Requirement —
In the data below, one line contains "## Key Features" and a later one contains "- Dashboard for managing shortened URLs". Print both, with every line between them, exactly and alone.

Data supplied —
------------------------------------

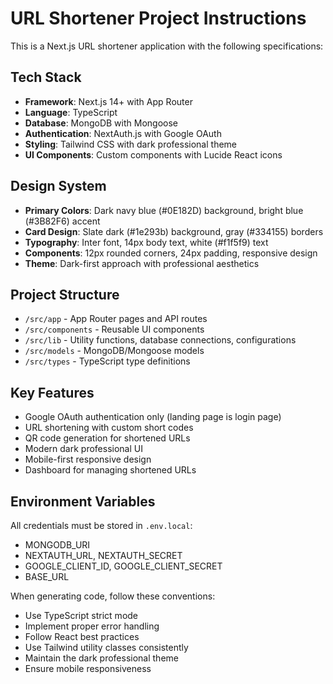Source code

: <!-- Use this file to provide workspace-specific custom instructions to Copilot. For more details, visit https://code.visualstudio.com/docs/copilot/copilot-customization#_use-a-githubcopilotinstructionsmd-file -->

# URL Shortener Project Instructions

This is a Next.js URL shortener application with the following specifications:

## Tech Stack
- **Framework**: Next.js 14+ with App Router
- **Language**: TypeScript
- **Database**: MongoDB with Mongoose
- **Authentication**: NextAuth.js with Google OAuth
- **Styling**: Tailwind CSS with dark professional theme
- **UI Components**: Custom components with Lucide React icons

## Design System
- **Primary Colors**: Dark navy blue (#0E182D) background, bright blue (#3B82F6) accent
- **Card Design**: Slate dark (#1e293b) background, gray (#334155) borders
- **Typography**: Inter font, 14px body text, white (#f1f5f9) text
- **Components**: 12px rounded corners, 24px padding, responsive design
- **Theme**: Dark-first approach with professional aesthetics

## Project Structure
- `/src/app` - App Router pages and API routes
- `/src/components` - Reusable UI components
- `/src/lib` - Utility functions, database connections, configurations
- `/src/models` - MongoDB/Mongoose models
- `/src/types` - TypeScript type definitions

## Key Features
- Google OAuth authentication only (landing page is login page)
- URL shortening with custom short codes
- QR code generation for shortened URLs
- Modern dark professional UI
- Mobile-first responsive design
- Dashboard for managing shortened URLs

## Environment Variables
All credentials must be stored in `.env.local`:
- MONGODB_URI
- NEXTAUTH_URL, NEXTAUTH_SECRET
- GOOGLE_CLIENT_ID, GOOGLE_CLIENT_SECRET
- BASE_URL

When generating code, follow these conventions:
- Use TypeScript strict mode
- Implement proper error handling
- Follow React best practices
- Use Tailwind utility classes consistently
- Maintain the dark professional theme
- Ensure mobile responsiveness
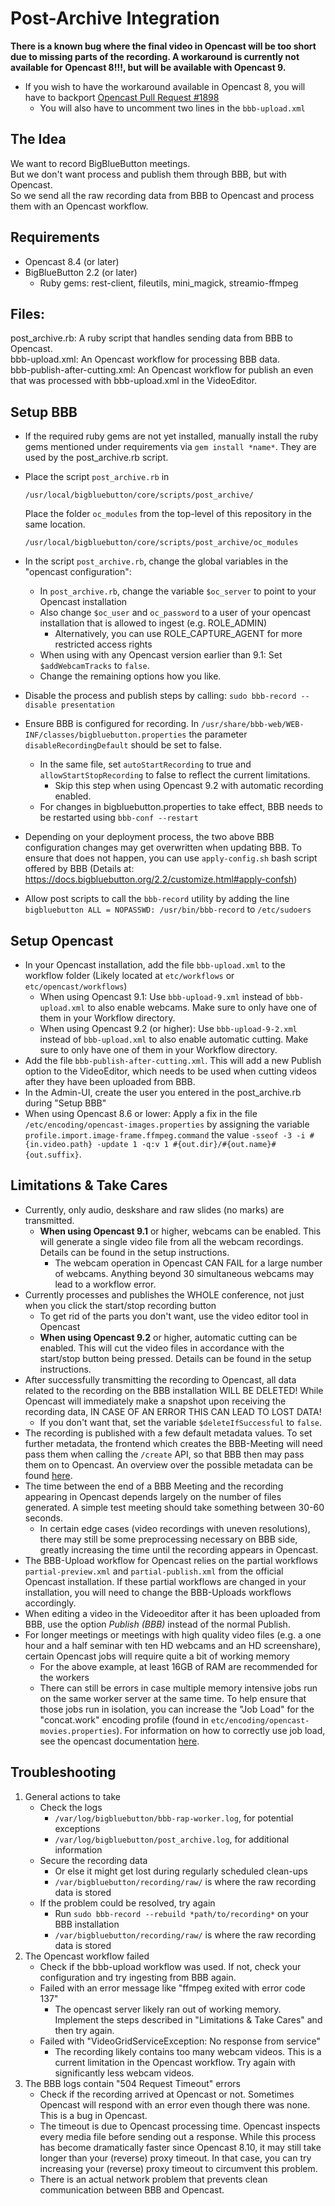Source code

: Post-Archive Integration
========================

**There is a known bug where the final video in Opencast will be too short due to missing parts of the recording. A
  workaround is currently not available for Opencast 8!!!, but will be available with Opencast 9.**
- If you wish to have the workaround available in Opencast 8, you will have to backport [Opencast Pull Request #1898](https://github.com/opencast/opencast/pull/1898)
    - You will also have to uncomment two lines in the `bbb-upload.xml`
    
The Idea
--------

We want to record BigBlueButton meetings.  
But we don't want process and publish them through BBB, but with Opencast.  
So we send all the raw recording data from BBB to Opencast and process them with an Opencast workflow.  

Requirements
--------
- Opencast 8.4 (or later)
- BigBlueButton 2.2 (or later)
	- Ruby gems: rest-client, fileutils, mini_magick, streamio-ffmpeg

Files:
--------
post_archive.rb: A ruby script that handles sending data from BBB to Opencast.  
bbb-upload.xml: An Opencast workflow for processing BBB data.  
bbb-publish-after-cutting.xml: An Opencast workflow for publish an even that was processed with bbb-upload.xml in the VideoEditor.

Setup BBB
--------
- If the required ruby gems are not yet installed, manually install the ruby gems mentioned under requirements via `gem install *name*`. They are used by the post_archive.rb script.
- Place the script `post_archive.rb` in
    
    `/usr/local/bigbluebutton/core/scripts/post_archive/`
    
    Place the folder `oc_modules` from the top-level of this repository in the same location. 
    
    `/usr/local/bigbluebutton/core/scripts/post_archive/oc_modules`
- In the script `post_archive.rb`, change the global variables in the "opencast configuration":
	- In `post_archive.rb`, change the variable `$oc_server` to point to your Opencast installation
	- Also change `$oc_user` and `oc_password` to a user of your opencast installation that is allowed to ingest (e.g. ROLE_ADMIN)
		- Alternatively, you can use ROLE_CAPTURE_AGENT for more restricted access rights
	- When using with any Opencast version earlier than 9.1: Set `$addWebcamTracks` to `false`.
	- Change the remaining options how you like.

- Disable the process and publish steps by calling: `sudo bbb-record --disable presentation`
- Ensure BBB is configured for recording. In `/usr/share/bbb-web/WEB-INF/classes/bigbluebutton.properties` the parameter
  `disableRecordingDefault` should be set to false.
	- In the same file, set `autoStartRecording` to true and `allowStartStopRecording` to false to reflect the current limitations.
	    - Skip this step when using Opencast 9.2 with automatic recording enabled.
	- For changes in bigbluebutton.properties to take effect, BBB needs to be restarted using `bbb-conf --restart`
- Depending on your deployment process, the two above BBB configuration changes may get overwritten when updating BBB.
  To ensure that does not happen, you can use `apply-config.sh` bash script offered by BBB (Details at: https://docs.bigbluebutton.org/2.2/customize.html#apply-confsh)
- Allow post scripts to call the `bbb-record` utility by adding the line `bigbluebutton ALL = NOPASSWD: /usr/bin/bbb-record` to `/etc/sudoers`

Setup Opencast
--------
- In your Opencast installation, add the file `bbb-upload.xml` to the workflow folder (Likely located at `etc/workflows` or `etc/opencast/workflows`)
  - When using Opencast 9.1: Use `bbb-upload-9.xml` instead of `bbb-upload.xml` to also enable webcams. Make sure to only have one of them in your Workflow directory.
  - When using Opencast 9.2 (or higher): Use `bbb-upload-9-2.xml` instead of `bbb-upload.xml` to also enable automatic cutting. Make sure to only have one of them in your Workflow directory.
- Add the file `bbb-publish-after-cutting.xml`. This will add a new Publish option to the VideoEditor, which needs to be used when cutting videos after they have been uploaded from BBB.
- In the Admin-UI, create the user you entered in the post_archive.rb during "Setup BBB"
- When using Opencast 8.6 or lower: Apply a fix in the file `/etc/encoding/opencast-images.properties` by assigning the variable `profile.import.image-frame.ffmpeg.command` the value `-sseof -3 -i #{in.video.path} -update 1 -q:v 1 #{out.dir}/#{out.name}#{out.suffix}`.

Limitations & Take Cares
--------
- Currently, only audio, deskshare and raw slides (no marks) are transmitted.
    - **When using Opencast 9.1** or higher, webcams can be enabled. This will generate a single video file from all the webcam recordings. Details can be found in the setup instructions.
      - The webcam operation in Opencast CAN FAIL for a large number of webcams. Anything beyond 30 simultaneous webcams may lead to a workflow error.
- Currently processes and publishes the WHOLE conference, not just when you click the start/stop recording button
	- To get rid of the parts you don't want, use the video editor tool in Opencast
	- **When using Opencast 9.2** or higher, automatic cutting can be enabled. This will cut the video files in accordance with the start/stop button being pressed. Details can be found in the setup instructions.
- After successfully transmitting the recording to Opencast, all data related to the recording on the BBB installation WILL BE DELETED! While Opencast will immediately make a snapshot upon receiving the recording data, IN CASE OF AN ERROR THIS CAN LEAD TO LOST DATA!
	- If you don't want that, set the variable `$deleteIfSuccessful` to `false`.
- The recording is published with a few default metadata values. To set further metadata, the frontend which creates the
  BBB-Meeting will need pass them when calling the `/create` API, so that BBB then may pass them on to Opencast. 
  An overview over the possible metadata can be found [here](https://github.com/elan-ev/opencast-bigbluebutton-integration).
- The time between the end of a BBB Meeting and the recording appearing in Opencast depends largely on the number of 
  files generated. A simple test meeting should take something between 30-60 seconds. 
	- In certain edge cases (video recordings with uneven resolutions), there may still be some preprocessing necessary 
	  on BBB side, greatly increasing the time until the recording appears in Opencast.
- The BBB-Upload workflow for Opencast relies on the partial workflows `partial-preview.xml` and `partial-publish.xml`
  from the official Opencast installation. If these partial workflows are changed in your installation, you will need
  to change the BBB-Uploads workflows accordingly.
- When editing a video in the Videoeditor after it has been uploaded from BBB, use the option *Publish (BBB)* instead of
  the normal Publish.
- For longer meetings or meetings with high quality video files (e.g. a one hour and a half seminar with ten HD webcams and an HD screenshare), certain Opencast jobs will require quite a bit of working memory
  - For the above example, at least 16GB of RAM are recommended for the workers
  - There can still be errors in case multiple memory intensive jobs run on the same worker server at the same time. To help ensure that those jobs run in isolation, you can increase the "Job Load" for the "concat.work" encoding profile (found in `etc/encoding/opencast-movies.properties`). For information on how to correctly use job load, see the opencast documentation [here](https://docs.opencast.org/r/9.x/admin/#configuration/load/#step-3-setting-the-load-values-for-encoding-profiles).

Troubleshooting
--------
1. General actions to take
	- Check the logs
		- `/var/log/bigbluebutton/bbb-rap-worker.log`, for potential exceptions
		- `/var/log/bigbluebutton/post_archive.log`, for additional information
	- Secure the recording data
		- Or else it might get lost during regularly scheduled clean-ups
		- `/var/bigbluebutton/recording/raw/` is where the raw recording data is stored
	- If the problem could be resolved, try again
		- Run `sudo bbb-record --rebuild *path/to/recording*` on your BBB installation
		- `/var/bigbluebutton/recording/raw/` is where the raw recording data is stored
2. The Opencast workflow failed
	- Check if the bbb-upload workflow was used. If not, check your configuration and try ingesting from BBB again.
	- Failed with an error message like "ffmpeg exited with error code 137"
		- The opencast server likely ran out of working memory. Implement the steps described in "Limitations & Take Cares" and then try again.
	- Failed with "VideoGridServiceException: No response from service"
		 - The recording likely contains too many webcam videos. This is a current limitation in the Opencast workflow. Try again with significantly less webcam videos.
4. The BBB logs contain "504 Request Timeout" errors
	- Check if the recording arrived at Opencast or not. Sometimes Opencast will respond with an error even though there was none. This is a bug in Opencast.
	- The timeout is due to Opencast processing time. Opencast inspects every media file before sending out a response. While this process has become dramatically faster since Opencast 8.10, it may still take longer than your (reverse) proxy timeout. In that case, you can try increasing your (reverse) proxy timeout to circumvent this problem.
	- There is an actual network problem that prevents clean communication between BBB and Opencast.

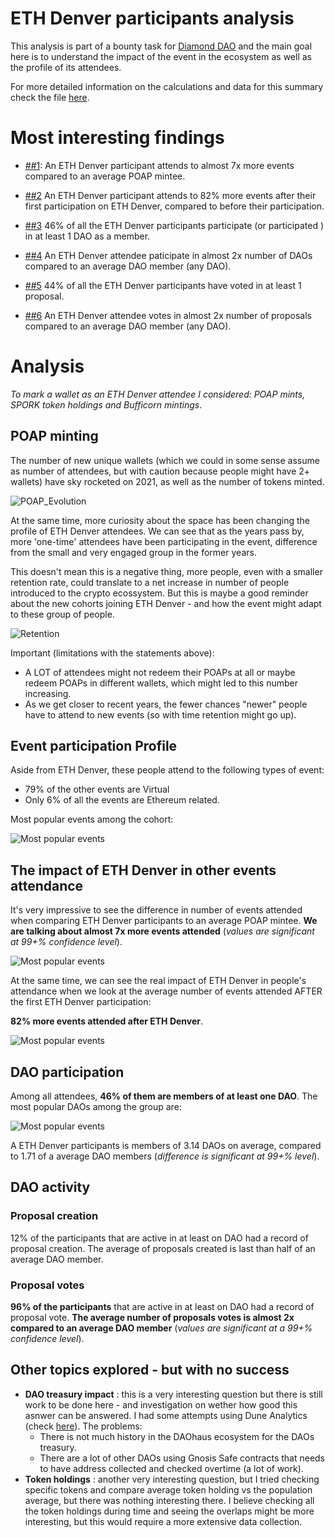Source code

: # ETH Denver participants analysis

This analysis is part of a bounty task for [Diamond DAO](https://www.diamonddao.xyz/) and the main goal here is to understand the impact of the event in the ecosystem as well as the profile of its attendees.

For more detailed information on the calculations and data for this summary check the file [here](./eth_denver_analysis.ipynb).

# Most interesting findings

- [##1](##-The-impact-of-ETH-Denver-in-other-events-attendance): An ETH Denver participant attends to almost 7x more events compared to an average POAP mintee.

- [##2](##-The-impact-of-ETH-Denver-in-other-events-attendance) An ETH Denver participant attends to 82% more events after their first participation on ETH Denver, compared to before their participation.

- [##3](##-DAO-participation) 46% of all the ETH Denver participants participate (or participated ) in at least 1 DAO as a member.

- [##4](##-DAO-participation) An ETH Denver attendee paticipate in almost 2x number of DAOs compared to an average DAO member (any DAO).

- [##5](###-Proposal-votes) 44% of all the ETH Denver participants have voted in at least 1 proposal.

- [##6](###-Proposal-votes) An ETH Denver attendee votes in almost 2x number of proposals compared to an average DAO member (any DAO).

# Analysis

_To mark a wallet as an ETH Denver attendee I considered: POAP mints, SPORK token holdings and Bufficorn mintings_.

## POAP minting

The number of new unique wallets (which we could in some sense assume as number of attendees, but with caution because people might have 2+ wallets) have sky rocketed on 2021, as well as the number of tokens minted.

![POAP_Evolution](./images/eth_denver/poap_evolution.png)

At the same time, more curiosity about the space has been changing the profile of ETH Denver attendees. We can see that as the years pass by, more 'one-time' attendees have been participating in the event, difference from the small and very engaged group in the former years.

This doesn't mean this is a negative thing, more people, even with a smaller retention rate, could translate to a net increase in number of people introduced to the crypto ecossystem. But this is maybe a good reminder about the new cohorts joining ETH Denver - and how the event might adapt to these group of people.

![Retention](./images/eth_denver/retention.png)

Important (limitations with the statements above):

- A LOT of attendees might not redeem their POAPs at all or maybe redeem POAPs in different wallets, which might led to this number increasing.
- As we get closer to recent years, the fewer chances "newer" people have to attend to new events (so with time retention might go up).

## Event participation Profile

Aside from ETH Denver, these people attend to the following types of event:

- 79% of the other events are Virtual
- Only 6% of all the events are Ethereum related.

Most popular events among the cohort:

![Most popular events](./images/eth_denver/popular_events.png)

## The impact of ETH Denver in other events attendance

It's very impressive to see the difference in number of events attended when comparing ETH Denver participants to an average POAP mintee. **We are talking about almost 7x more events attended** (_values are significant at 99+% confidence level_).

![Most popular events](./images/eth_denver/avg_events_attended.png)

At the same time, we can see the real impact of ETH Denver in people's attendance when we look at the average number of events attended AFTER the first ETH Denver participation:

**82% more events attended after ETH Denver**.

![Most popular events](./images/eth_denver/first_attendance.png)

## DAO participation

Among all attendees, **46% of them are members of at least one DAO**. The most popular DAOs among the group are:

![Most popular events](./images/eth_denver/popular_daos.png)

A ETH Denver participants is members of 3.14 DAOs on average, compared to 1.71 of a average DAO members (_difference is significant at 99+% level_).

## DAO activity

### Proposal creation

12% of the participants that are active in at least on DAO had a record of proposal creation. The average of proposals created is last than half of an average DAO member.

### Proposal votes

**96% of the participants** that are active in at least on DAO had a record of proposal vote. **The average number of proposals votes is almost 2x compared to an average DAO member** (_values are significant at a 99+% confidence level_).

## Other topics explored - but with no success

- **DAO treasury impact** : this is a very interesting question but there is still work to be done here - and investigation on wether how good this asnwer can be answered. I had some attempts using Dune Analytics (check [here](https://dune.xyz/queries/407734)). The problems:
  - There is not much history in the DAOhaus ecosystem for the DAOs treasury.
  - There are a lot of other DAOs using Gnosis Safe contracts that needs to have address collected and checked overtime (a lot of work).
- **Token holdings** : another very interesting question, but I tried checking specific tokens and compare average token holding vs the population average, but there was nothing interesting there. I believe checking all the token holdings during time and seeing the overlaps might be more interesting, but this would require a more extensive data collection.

------------------------------------

Result of this task —
## Key Features
- Google OAuth authentication only (landing page is login page)
- URL shortening with custom short codes
- QR code generation for shortened URLs
- Modern dark professional UI
- Mobile-first responsive design
- Dashboard for managing shortened URLs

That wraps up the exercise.